Information:

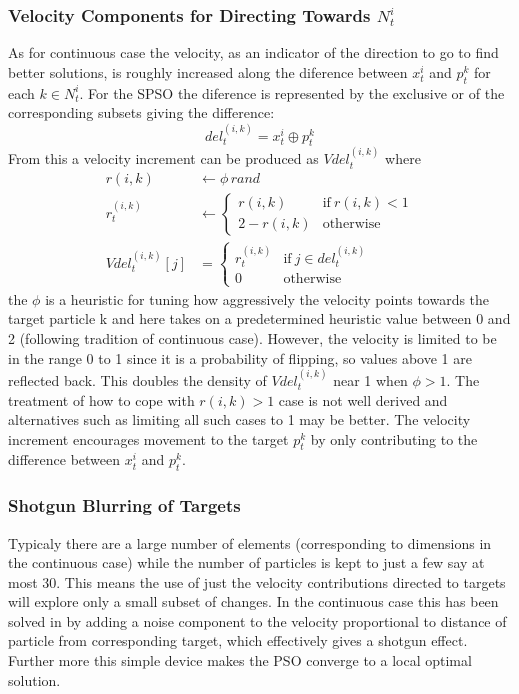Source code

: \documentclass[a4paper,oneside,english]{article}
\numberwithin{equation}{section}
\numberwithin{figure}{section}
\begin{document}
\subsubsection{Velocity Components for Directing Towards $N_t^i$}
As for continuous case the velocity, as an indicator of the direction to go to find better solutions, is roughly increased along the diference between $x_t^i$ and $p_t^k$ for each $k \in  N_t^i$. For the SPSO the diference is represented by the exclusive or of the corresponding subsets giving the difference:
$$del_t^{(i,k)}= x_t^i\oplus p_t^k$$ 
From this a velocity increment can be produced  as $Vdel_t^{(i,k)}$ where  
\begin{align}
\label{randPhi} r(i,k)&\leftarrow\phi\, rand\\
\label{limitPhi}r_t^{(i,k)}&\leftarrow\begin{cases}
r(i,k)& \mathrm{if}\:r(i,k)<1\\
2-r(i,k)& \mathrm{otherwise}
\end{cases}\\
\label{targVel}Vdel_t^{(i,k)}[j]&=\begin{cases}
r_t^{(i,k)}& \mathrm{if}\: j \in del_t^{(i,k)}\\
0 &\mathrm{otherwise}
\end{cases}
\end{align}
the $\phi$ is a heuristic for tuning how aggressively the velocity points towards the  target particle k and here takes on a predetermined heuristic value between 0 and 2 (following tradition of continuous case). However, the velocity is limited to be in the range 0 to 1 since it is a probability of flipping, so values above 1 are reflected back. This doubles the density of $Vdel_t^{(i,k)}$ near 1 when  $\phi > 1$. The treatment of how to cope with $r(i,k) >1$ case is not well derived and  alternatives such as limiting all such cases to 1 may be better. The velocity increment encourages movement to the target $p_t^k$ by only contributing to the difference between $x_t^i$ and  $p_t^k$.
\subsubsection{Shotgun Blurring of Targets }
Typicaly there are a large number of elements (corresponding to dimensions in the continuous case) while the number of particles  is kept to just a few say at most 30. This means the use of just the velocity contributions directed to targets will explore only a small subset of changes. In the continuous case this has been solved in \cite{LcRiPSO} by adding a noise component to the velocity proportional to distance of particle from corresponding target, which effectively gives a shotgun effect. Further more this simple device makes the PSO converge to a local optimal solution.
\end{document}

...

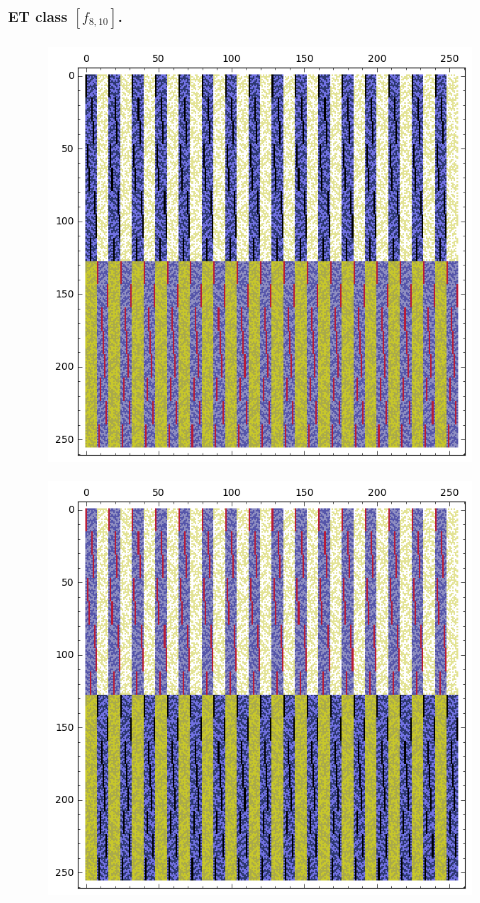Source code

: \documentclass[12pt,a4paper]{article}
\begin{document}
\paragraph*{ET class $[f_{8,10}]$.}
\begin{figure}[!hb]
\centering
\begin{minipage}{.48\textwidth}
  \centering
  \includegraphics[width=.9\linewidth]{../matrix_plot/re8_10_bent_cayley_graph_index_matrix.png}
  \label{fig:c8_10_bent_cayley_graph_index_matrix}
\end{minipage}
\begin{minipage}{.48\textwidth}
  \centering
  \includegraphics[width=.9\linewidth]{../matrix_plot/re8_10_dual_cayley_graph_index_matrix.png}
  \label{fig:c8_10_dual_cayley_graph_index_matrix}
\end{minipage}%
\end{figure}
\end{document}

Required action: Pull every line with the string "numberwithin" out of the material.

Result of this exercise:
\numberwithin{equation}{section}
\numberwithin{figure}{section}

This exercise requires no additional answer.